### GIVEN INFORMATION:
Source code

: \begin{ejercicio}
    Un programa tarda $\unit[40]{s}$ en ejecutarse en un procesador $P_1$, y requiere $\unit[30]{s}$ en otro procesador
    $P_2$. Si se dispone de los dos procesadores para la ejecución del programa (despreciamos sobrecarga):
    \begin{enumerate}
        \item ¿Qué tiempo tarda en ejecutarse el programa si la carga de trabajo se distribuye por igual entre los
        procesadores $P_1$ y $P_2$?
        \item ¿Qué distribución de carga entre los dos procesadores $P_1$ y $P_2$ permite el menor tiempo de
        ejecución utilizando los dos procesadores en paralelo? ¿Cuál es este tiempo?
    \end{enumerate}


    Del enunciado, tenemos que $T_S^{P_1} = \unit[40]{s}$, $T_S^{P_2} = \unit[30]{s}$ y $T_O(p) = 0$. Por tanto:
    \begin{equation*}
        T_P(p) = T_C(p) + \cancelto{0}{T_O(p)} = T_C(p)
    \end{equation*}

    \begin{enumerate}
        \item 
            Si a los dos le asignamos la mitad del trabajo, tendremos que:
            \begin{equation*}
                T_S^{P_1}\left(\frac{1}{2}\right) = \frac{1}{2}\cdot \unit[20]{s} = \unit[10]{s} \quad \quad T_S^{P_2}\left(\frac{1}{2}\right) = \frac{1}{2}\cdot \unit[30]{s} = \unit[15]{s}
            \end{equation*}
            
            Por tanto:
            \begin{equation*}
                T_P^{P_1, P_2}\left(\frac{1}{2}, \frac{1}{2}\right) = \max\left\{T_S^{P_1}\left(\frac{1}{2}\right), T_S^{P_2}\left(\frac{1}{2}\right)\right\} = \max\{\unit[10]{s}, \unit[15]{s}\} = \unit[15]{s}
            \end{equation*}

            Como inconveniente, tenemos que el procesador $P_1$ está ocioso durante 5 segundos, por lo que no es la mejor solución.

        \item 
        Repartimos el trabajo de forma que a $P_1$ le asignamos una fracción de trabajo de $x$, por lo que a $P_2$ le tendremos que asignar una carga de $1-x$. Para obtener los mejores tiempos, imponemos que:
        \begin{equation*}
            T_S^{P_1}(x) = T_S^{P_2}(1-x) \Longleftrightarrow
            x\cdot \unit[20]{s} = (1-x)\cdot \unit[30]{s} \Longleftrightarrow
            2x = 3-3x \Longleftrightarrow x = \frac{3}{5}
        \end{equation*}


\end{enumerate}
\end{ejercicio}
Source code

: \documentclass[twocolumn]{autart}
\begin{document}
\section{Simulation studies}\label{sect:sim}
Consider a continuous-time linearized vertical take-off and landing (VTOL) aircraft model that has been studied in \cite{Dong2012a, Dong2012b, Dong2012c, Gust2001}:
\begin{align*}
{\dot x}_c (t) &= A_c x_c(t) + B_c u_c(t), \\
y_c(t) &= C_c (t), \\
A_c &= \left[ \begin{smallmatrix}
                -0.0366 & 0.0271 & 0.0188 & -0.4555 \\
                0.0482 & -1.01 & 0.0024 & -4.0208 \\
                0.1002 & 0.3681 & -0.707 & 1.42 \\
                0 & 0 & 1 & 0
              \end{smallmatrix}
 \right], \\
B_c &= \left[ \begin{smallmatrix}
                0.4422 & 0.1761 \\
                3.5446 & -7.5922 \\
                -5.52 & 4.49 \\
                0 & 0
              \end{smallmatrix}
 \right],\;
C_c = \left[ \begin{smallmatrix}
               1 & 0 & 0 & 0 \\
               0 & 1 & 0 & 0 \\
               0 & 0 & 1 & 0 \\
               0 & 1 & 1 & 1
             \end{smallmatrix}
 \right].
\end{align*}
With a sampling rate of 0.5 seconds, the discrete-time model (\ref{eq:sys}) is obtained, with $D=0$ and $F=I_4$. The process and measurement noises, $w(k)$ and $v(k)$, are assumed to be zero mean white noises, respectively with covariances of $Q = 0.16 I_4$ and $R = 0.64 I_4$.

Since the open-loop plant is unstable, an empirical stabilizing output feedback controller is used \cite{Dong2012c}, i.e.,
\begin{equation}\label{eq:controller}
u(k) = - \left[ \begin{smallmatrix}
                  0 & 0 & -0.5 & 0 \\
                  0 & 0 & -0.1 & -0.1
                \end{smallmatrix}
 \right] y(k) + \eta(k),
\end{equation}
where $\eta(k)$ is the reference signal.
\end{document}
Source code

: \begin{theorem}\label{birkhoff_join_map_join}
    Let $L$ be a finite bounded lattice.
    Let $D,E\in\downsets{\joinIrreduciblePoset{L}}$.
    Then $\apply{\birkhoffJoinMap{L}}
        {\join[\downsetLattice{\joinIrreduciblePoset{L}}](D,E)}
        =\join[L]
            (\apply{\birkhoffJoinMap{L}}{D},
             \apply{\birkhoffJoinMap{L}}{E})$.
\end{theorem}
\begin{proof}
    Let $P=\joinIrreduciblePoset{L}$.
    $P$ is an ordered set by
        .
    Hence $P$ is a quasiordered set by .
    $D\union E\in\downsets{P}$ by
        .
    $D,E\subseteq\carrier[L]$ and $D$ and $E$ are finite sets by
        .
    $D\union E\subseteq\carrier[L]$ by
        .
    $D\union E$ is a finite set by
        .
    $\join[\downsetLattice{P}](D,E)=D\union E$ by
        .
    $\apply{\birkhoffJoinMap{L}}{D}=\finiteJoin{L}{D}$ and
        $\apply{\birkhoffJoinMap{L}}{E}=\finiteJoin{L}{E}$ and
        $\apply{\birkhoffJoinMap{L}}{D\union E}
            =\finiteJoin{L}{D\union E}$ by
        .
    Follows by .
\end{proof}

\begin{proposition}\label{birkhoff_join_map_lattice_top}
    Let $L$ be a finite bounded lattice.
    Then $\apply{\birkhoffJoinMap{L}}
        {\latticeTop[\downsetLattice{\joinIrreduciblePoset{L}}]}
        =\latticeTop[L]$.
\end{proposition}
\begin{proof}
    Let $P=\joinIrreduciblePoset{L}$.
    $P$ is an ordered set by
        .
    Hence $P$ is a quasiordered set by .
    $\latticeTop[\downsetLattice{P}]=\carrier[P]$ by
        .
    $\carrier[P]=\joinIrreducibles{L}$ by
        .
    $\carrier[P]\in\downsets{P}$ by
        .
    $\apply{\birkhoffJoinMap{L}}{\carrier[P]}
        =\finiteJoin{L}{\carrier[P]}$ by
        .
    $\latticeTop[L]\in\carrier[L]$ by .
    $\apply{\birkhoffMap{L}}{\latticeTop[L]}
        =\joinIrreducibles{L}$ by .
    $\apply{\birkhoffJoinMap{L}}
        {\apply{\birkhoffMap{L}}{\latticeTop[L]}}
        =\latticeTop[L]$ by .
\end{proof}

### PROBLEM DESCRIPTION:
Find and copy each line in the material above where the string "entre" occurs.

### SOLUTION:
        \item ¿Qué tiempo tarda en ejecutarse el programa si la carga de trabajo se distribuye por igual entre los
        \item ¿Qué distribución de carga entre los dos procesadores $P_1$ y $P_2$ permite el menor tiempo de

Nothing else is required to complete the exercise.